When I was in primary school, in Mutare, Zimbabwe, a fairly large dam was being build in our province, Manicaland. Osbourne Dam, on the Odzi River, was built by the Italian firm Salini Costuttori SpA. Osbourne Dam supplies water to irrigation schemes in Chimanimani and Chipinge districts. Back then in my junior school days in the early 1990s, I would ask my older brothers why the design did not include some small hydroelectric power plant? I thought surely the project managers could add a 10 MW plant or something and contribute a quite a bit to the grid.

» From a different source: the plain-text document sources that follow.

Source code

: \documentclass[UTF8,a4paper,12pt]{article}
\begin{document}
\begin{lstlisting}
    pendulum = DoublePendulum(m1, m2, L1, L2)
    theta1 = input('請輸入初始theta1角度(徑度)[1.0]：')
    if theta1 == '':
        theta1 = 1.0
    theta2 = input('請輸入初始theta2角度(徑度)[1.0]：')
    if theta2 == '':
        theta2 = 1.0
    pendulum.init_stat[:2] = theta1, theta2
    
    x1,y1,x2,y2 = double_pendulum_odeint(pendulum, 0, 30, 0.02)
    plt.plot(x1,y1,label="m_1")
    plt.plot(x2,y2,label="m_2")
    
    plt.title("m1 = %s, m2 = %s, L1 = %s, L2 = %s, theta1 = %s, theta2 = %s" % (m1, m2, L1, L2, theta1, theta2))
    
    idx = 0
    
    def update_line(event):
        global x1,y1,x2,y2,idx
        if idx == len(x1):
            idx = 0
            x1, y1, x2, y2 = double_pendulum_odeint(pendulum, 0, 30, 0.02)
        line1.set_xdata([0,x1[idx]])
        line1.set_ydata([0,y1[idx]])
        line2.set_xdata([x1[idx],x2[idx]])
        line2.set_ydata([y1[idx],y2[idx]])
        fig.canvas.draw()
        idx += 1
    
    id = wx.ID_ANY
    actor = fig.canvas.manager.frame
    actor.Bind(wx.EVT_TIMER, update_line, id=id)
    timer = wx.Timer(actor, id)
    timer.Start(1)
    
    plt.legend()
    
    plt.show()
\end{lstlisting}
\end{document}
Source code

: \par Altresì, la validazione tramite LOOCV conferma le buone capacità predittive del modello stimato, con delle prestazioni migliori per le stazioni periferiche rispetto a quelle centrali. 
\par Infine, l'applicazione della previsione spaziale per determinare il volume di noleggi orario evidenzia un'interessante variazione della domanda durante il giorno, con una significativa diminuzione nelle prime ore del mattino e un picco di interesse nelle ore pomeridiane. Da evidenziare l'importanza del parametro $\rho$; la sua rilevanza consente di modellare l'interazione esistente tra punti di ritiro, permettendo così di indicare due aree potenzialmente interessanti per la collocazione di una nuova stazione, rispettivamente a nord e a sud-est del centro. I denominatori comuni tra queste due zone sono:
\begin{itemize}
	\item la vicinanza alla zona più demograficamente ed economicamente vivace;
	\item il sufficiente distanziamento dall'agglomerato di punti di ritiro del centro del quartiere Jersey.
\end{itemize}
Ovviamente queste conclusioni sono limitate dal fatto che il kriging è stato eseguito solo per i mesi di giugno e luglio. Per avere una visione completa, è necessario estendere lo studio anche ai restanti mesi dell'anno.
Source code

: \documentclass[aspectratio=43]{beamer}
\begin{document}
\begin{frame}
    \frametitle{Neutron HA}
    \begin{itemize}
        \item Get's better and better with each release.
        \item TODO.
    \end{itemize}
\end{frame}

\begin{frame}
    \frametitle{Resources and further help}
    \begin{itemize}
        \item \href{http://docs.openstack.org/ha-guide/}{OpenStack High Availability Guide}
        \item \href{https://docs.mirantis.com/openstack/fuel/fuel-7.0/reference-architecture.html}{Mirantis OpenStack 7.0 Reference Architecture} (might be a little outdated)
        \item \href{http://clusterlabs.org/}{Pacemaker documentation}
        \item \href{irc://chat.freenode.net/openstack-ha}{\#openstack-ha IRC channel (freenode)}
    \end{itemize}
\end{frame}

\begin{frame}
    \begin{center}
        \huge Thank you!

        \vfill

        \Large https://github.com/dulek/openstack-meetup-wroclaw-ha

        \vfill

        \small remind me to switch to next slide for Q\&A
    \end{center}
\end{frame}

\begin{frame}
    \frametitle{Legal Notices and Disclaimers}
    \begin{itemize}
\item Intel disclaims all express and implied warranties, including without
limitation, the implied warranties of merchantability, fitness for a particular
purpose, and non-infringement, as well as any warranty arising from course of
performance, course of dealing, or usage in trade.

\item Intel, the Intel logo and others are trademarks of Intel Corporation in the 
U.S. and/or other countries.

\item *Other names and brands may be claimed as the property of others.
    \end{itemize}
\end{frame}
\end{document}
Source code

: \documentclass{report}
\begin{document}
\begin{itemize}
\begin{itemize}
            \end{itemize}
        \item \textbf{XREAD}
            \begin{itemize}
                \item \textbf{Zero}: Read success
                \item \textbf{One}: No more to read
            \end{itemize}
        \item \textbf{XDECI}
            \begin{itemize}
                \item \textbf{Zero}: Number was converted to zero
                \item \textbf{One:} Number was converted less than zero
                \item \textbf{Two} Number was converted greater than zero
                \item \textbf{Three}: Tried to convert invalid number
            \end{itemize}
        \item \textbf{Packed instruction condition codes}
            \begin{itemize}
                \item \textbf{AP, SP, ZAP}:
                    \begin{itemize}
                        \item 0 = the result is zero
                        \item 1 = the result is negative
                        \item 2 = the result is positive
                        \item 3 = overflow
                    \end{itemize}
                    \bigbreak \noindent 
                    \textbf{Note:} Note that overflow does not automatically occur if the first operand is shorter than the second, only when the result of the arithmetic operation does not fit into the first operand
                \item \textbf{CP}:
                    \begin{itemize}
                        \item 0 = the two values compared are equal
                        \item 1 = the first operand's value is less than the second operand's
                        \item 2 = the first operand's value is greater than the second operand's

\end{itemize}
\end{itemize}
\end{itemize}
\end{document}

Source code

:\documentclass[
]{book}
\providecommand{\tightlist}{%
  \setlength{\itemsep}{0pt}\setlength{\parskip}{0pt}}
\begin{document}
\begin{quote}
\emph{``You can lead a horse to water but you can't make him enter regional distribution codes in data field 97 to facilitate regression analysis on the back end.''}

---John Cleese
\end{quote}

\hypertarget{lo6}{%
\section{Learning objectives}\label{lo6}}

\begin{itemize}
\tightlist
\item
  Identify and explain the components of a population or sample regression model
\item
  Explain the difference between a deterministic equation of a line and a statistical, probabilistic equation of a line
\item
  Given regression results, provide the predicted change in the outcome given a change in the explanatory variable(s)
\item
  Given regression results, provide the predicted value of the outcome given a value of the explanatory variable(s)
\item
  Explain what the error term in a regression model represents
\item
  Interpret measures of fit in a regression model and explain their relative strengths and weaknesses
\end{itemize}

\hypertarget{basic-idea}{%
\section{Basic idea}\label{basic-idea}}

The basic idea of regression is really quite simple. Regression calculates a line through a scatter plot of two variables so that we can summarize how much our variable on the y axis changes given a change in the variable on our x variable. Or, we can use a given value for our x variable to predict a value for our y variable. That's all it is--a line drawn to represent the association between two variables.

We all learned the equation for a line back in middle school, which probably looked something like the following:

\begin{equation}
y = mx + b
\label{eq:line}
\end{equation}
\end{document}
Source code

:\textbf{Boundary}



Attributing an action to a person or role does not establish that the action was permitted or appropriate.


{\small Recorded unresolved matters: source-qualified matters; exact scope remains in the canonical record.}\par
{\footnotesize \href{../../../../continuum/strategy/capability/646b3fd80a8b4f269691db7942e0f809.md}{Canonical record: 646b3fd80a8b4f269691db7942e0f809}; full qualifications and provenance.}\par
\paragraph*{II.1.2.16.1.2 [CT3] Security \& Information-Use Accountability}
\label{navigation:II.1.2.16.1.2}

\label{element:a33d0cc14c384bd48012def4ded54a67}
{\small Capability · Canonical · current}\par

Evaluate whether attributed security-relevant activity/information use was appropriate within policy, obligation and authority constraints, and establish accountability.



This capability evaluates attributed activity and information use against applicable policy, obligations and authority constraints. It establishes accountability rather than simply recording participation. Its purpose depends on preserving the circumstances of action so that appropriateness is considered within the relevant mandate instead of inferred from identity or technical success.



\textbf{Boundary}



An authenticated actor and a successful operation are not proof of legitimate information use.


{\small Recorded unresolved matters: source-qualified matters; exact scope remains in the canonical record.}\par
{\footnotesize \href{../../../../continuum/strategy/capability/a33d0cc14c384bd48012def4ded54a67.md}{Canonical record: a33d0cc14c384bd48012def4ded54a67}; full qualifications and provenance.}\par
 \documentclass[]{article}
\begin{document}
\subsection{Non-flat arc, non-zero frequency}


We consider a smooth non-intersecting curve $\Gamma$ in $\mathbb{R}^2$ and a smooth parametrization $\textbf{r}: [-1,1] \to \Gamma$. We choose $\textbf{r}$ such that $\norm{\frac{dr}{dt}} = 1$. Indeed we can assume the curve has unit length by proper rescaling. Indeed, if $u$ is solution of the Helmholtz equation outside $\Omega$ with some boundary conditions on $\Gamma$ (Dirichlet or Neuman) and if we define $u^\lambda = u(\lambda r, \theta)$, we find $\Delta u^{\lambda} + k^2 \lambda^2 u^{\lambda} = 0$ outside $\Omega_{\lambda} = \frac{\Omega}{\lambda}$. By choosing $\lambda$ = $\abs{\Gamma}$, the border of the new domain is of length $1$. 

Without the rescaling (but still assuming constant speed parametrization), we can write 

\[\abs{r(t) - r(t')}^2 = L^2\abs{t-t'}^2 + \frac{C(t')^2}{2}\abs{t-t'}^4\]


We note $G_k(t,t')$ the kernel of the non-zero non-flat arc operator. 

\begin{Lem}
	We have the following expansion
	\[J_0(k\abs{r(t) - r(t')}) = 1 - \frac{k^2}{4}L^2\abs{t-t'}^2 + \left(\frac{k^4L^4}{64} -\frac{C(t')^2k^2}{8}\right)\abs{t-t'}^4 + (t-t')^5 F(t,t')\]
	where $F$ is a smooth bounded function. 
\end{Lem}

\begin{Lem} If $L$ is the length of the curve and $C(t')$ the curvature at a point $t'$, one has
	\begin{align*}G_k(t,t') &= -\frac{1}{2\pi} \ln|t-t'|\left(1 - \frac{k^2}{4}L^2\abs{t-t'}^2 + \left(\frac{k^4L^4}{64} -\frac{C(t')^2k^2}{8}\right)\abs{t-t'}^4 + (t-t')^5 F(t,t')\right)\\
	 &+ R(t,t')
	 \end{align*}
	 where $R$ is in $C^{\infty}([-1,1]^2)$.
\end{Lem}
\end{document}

Another large dam has been built since then, this time in Masvingo Province. The Tokwe Mukosi Dam in Masvingo province is now the country’s largest inland dam. The good news is that there is also a proposed 12 MW power plant due to be installed at Tokwe Mukosi. Some other small hydropower plants have also come up around the country, such as Nyangani Renewable Energy’s 15 MW Pungwe B plant. These small renewable plants contribute some much needed clean electricity to Zimbabwe’s severely constrained energy grid. We need more of these plants around the country wherever projects can be found to be viable. It is not always easy going though, and there are some bumps along road, such as the recent currency dispute between the utility company and an independent power producer.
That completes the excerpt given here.